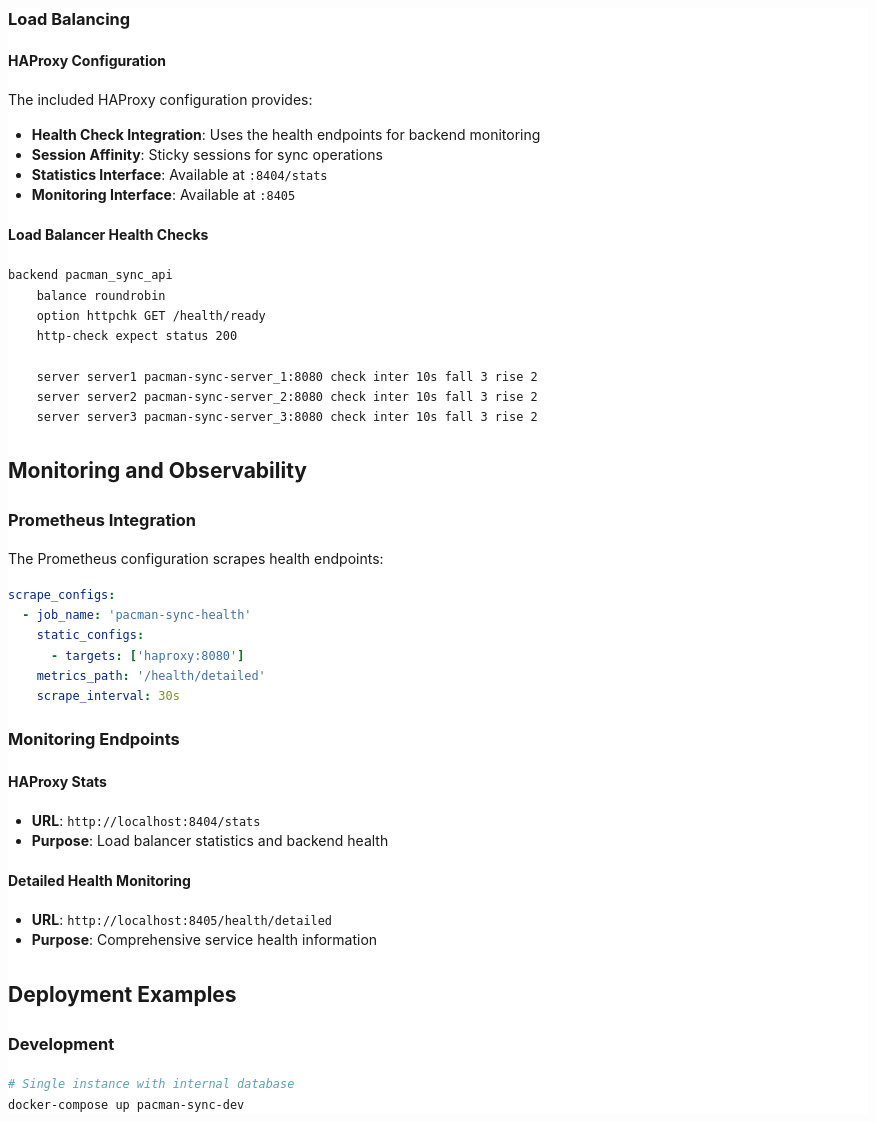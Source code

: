 ### Load Balancing

#### HAProxy Configuration
The included HAProxy configuration provides:

- **Health Check Integration**: Uses the health endpoints for backend monitoring
- **Session Affinity**: Sticky sessions for sync operations
- **Statistics Interface**: Available at `:8404/stats`
- **Monitoring Interface**: Available at `:8405`

#### Load Balancer Health Checks
```haproxy
backend pacman_sync_api
    balance roundrobin
    option httpchk GET /health/ready
    http-check expect status 200
    
    server server1 pacman-sync-server_1:8080 check inter 10s fall 3 rise 2
    server server2 pacman-sync-server_2:8080 check inter 10s fall 3 rise 2
    server server3 pacman-sync-server_3:8080 check inter 10s fall 3 rise 2
```

## Monitoring and Observability

### Prometheus Integration

The Prometheus configuration scrapes health endpoints:

```yaml
scrape_configs:
  - job_name: 'pacman-sync-health'
    static_configs:
      - targets: ['haproxy:8080']
    metrics_path: '/health/detailed'
    scrape_interval: 30s
```

### Monitoring Endpoints

#### HAProxy Stats
- **URL**: `http://localhost:8404/stats`
- **Purpose**: Load balancer statistics and backend health

#### Detailed Health Monitoring
- **URL**: `http://localhost:8405/health/detailed`
- **Purpose**: Comprehensive service health information

## Deployment Examples

### Development
```bash
# Single instance with internal database
docker-compose up pacman-sync-dev
```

# Work instructions
Wherever the string "localhost" appears in the entries, copy that line.

# Task answer
- **URL**: `http://localhost:8404/stats`
- **URL**: `http://localhost:8405/health/detailed`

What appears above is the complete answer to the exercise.